There are a number of tools to help you deal with this. First, keep your cache small by using frequent flush or flushAll calls, especially during bulk populations of a database. Always do this right after a successful commit or rollback, or there's a risk of losing your changes. Second, batch your commits, especially when doing a bulk load operation. If anyone has example code for such bulk load operations please feel free to add them here.

Large collections

Another common source of user anguish is pushing/pulling large collection to/from GOODS. Many collection objects make use of Arrays or are themselves indexed objects. When such an object is loaded (or its array is loaded), GOODS must send the client the OID of every object in the collection. This can take a long time for large collections. In Squeak/Pharo, when committing, the GOODS client must scan the entire collection to see if it has changed or if any of the objects it contains has changed.

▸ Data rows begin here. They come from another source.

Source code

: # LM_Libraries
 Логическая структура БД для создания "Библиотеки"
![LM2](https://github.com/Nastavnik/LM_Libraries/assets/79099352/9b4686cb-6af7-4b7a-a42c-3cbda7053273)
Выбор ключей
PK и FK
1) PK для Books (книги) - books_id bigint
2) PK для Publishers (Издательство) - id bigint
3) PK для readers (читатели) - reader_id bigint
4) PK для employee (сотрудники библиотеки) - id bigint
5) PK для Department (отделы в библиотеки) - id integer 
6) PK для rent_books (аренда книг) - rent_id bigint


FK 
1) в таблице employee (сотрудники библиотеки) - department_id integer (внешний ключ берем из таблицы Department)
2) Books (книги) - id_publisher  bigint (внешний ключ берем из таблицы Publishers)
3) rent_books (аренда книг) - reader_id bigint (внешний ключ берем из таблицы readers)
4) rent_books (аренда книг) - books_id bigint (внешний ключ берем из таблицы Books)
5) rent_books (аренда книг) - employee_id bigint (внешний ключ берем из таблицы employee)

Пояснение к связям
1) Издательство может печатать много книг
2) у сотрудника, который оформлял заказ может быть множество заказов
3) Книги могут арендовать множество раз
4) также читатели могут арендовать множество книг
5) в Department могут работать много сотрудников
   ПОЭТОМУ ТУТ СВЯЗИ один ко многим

This scan can take a long time. On all platforms, if the collection has changed, it will be sent in its entirety to GOODS. This can take a long time and is also a frequent source of commit conflicts (when two processes modify this array in overlapping transactions).

The solution to this is to avoid array-like containers when you are storing large numbers of objects. Crack open your Data Structures textbook to find the right storage format for your needs. BTree's work well for keyed collections, for example, and an implementation is available in squeaksource. Doubly linked lists work well for queue-like access to list structures (although they cause performance problems for linear searches). There are other list-like structures that are "segmented" so you can certainly find one to meet your needs.

One common sub-case here is storage of binary large objects (BLOBs) like images. Normally the one can improve commit performance of these objects if they are treated as "value objects". To do this, subclass Array, ByteArray or whatever and implement goodsIsImmutable to return true. Now the commit code will ignore changes to this collection in effect treating like a value. This can greatly improve commit performance in this common case. (Note: The GOODS server includes support for incrementally loading BLOBs but this is not yet supported by the Smalltalk GOODS client.)